*Assignment:*
Look through the records, and whenever a line includes the word "selects", copy it.

*Provided data:*

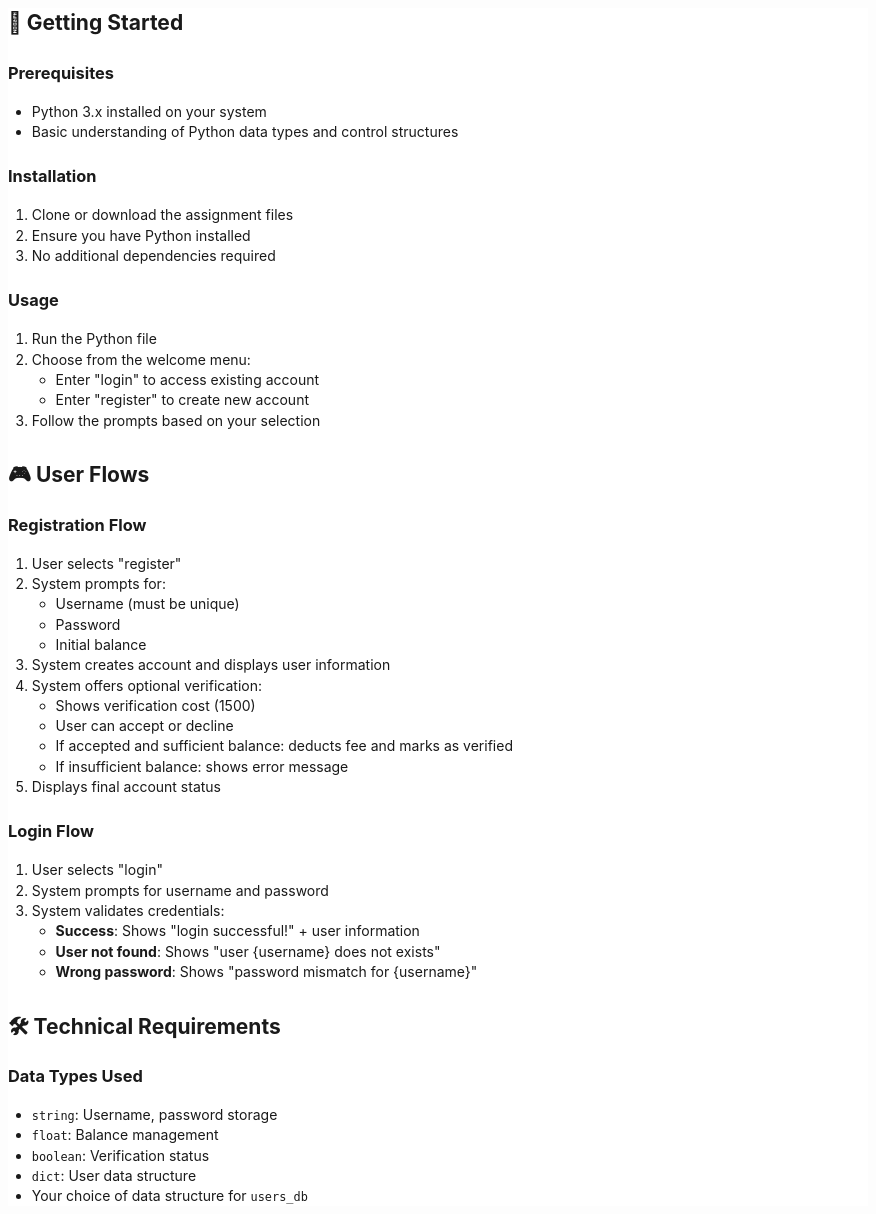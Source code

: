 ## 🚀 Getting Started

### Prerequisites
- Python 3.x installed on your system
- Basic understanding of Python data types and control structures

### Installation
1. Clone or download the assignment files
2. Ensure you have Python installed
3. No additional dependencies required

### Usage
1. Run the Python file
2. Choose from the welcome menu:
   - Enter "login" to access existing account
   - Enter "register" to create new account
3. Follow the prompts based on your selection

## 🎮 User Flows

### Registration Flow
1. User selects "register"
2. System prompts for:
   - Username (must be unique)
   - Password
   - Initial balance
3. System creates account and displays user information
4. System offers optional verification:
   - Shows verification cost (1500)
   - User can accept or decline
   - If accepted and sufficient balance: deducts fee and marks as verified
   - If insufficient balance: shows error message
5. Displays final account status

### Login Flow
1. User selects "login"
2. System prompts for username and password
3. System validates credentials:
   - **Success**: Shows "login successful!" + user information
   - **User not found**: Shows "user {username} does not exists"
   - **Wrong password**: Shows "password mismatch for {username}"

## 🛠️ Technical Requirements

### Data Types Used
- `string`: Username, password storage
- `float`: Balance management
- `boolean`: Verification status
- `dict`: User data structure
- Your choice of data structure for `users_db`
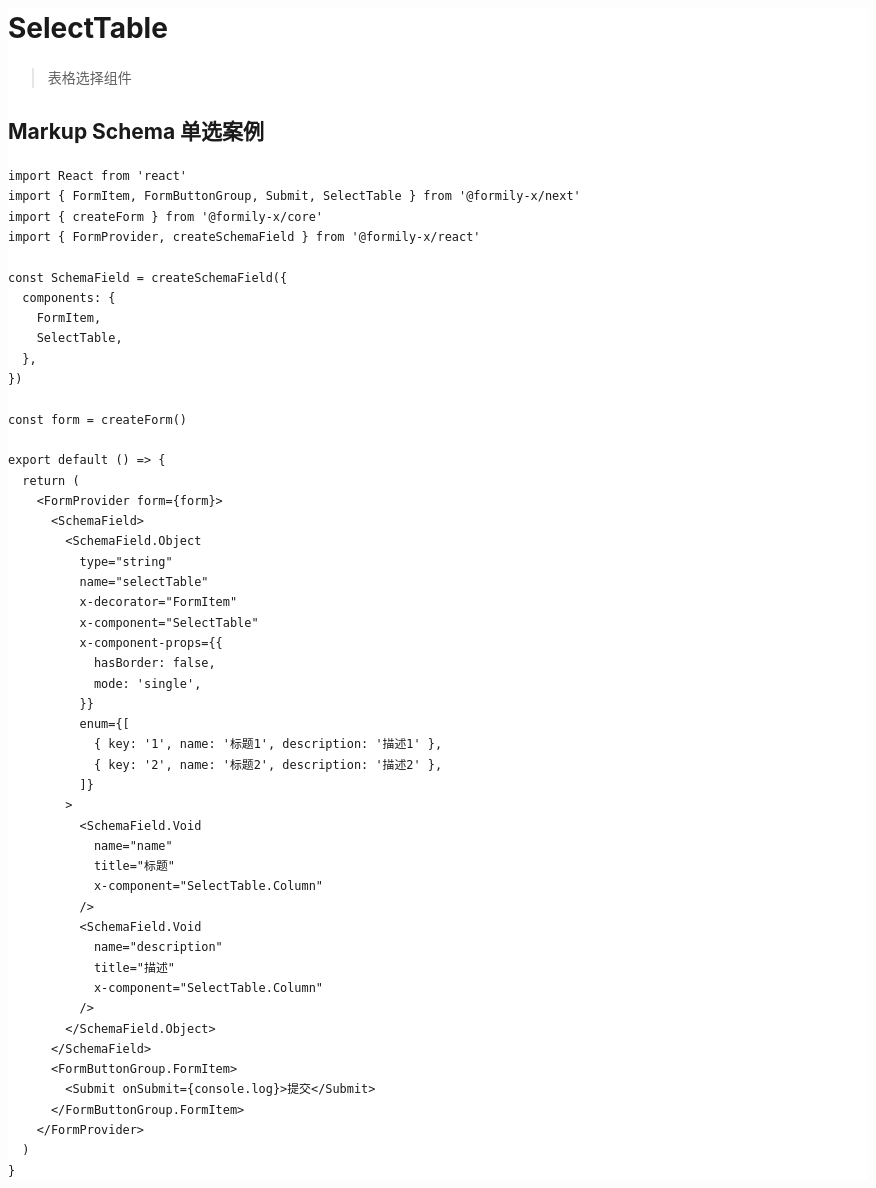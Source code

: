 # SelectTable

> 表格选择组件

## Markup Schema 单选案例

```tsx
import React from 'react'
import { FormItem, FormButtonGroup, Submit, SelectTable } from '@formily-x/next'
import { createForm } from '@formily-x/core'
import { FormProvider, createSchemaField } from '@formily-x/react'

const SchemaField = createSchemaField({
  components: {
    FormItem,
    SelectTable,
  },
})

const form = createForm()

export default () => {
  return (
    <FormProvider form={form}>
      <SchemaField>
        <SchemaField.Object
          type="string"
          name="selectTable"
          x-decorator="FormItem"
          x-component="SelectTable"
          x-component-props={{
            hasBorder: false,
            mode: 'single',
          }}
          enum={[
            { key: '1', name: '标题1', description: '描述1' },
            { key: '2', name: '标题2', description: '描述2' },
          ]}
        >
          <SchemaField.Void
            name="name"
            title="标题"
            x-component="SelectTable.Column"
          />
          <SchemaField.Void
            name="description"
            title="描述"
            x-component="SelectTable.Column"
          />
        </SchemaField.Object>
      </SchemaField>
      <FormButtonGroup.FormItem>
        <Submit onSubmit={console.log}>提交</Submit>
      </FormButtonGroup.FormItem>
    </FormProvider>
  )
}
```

*Answer space:*
1. User selects "register"
1. User selects "login"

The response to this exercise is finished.